U.S. Citizenship and Immigration Services, which is part of DHS, said in a statement that “all relevant evidence” would be considered to determine if applicants met the legal definition of a refugee.
PET DOGS
According to the South African Chamber of Commerce in the United States, over 67,000 people have expressed interest in Trump’s offer. As of 2024, there were just 70 South African refugees and 2,043 asylum seekers in the United States, according to U.N. data which does not identify their race.
After Trump’s order, hundreds of white South Africans joined informal WhatsApp groups where they share information about the process and ideas about life in America.
In one, reviewed by Reuters, applicants discussed potentially chartering a flight for their pet dogs.
One resettlement interviewee, a farmer who said her family were driven off their land following violent attacks by neighbours, got an hour-long interview at the embassy, where officials asked her what race the trespassers were and what the police did.
“We didn’t have the sense we were rushed at all,” she said. “They were very sensitive to what we’d been through.”
She offered to provide documentation but the interviewers responded that they did not need it, she said.
A third farmer said she was invited for an interview after writing to the U.S. embassy that she feared for her life “every day”. She said her grandfather was murdered by his farm workers and she panics every time she hears a sound in the night.
‘WHITE VICTIMHOOD’
The South African government said Trump’s order failed to recognise the country’s painful history of colonialism and apartheid, and it was ironic that it offered refugee status for people from the most economically privileged part of society.
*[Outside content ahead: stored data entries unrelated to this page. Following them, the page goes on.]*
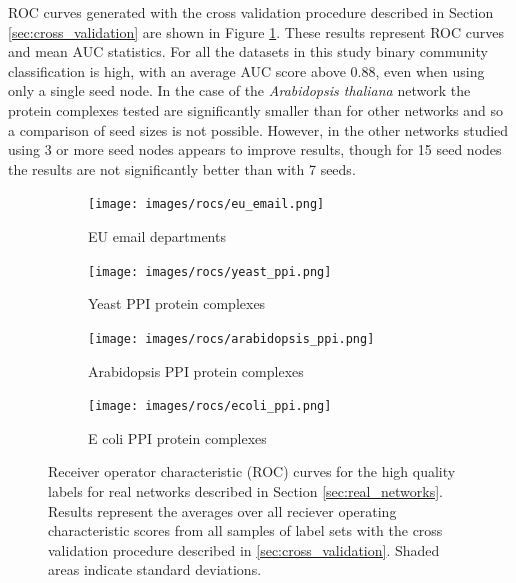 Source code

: \documentclass[sigconf]{acmart}
\begin{document}
ROC curves generated with the cross validation procedure described in Section \ref{sec:cross_validation} are shown in Figure \ref{fig:quality_label_rocs}.
These results represent ROC curves and mean AUC statistics.
For all the datasets in this study binary community classification is high, with an average AUC score above 0.88, even when using only a single seed node.
In the case of the \textit{Arabidopsis thaliana} network the protein complexes tested are significantly smaller than for other networks and so a comparison of seed sizes is not possible.
However, in the other networks studied using 3 or more seed nodes appears to improve results, though for 15 seed nodes the results are not significantly better than with 7 seeds.



\begin{figure}
     \centering
    \begin{subfigure}[b]{0.48\textwidth}
        \centering
        \texttt{[image: images/rocs/eu\_email.png]}
        \caption{EU email departments}
    \end{subfigure}
    \begin{subfigure}[b]{0.48\textwidth}
        \centering
        \texttt{[image: images/rocs/yeast\_ppi.png]}
        \caption{Yeast PPI protein complexes}
    \end{subfigure}
    
    \begin{subfigure}[b]{0.48\textwidth}
        \centering
        \texttt{[image: images/rocs/arabidopsis\_ppi.png]}
        \caption{Arabidopsis PPI protein complexes}
    \end{subfigure}
    \begin{subfigure}[b]{0.48\textwidth}
        \centering
        \texttt{[image: images/rocs/ecoli\_ppi.png]}
        \caption{E coli PPI protein complexes}
    \end{subfigure}
    \caption{Receiver operator characteristic (ROC) curves for the high quality labels for real networks described in Section \ref{sec:real_networks}. 
    Results represent the averages over all reciever operating characteristic scores from all samples of label sets with the cross validation procedure described in \ref{sec:cross_validation}.
    Shaded areas indicate standard deviations.}
    \label{fig:quality_label_rocs}
\end{figure}
\end{document}

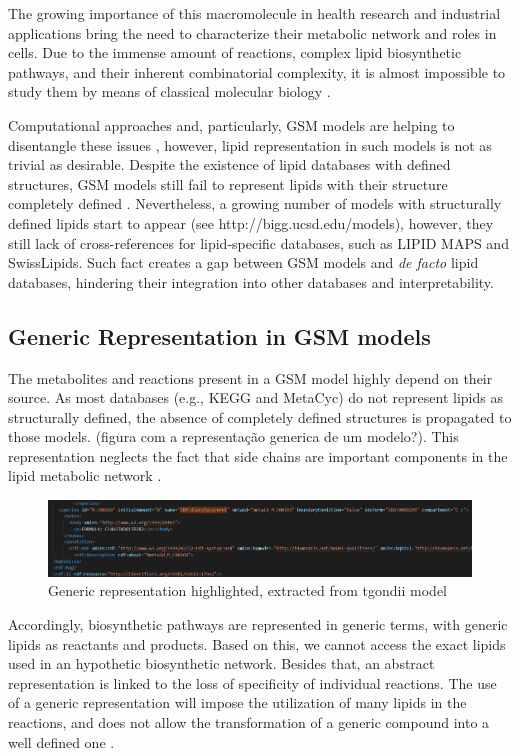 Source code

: \documentclass{llncs}
\begin{document}
The growing importance of this macromolecule in health research and industrial applications bring the need to characterize their metabolic network and roles in cells.
Due to the immense amount of reactions, complex lipid biosynthetic pathways, and their inherent combinatorial complexity, it is almost impossible to study them by means of classical molecular biology \cite{Schutzhold}.

Computational approaches and, particularly, GSM models are helping to disentangle these issues \cite{Schutzhold}, however, lipid representation in such models is not as trivial as desirable.
Despite the existence of lipid databases with defined structures, GSM models still fail to represent lipids with their structure completely defined \cite{Aung2013}. Nevertheless, a growing number of models with structurally defined lipids start to appear (see http://bigg.ucsd.edu/models), however, they still lack of cross-references for lipid-specific databases, such as LIPID MAPS and SwissLipids. Such fact creates a gap between GSM models and \textit{de facto} lipid databases, hindering their integration into other databases and interpretability.


\subsection{Generic Representation in GSM models}
The metabolites and reactions present in a GSM model highly depend on their source. As most databases (e.g., KEGG and MetaCyc) do not represent lipids as structurally defined, the absence of completely defined structures is propagated to those models. (figura com a representação generica de um modelo?). 
This representation neglects the fact that side chains are important components in the lipid metabolic network \cite{Schutzhold,Aung2013,Sanchez2019}.

\begin{figure}
    \includegraphics[width=\textwidth]{imagens/generica.png}
    \caption{Generic representation highlighted, extracted from tgondii model} \label{fig1}
\end{figure}

Accordingly, biosynthetic pathways are represented in generic terms, with generic lipids as reactants and products.
Based on this, we cannot access the exact lipids used in an hypothetic biosynthetic network.
Besides that, an abstract representation is linked to the loss of specificity of individual reactions. 
The use of a generic representation will impose the utilization of many lipids in the reactions, and does not allow the transformation of a generic compound into a well defined one \cite{Aung2013}.
\end{document}
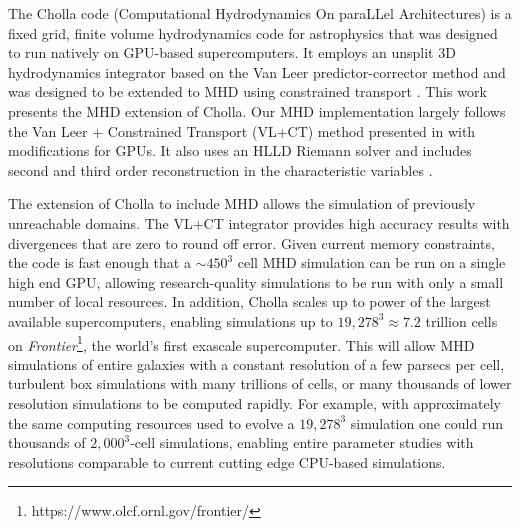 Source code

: The Cholla code (Computational Hydrodynamics On paraLLel Architectures) \citep{schneider_2015} is a fixed grid, finite volume hydrodynamics code for astrophysics that was designed to run natively on GPU-based supercomputers. It employs an unsplit 3D hydrodynamics integrator based on the Van Leer predictor-corrector method \citep{falle_1991, van_leer_2006} and was designed to be extended to MHD using constrained transport \citep{evans_1988, stone_athena_2008}. This work presents the MHD extension of Cholla. Our MHD implementation largely follows the Van Leer + Constrained Transport (VL+CT) method presented in \cite{stone_2009} with modifications for GPUs. It also uses an HLLD Riemann solver \citep{hlld_2005} and includes second \citep{stone_2009} and third \citep{felker_2018} order reconstruction in the characteristic variables \citep{stone_athena_2008}.

The extension of Cholla to include MHD allows the simulation of previously unreachable domains. The VL+CT integrator provides high accuracy results with divergences that are zero to round off error. Given current memory constraints, the code is fast enough that a $\sim450^3$ cell MHD simulation can be run on a single high end GPU, allowing research-quality simulations to be run with only a small number of local resources. In addition, Cholla scales up to power of the largest available supercomputers, enabling simulations up to $19,278^3 \approx 7.2$ trillion cells on \textit{Frontier}\footnote{https://www.olcf.ornl.gov/frontier/}, the world's first exascale supercomputer. This will allow MHD simulations of entire galaxies with a constant resolution of a few parsecs per cell, turbulent box simulations with many trillions of cells, or many thousands of lower resolution simulations to be computed rapidly. For example, with approximately the same computing resources used to evolve a $19,278^3$ simulation one could run thousands of $2,000^3$-cell simulations, enabling entire parameter studies with resolutions comparable to current cutting edge CPU-based simulations.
Afrikaners make up about 60% of the country’s white minority, which itself makes up 7.2% of South Africa’s total population of 63 million.
Neither the administration nor the embassy in Pretoria responded to questions about whether white South Africans who are not Afrikaners would qualify for U.S. resettlement.
The average white household in South Africa owns 20 times the wealth of the average Black household, according to the Review of Political Economy, an international academic journal. Official data shows that unemployment rates are far higher among Black citizens.
Three-quarters of South Africa’s private land is still white-owned and not a single expropriation has taken place.
“The idea of white victimhood suggests that bad things happening to white people are infinitely worse than the same things happening to anybody else,” said Nicky Falkof, head of the Centre for Diversity Studies at the University of Witwatersrand.
“So when crime happens to white people, it’s not simply crime, it’s a targeted racial genocide.”
Katia Beeden, a would-be refugee who wears a MAGA cap and is involved in running a website called Amerikaners that seeks to help Afrikaners take up Trump’s offer, said she felt victimised because of her race all the time.
“I reached a point where I was like, ‘I can’t do this anymore’,” she said.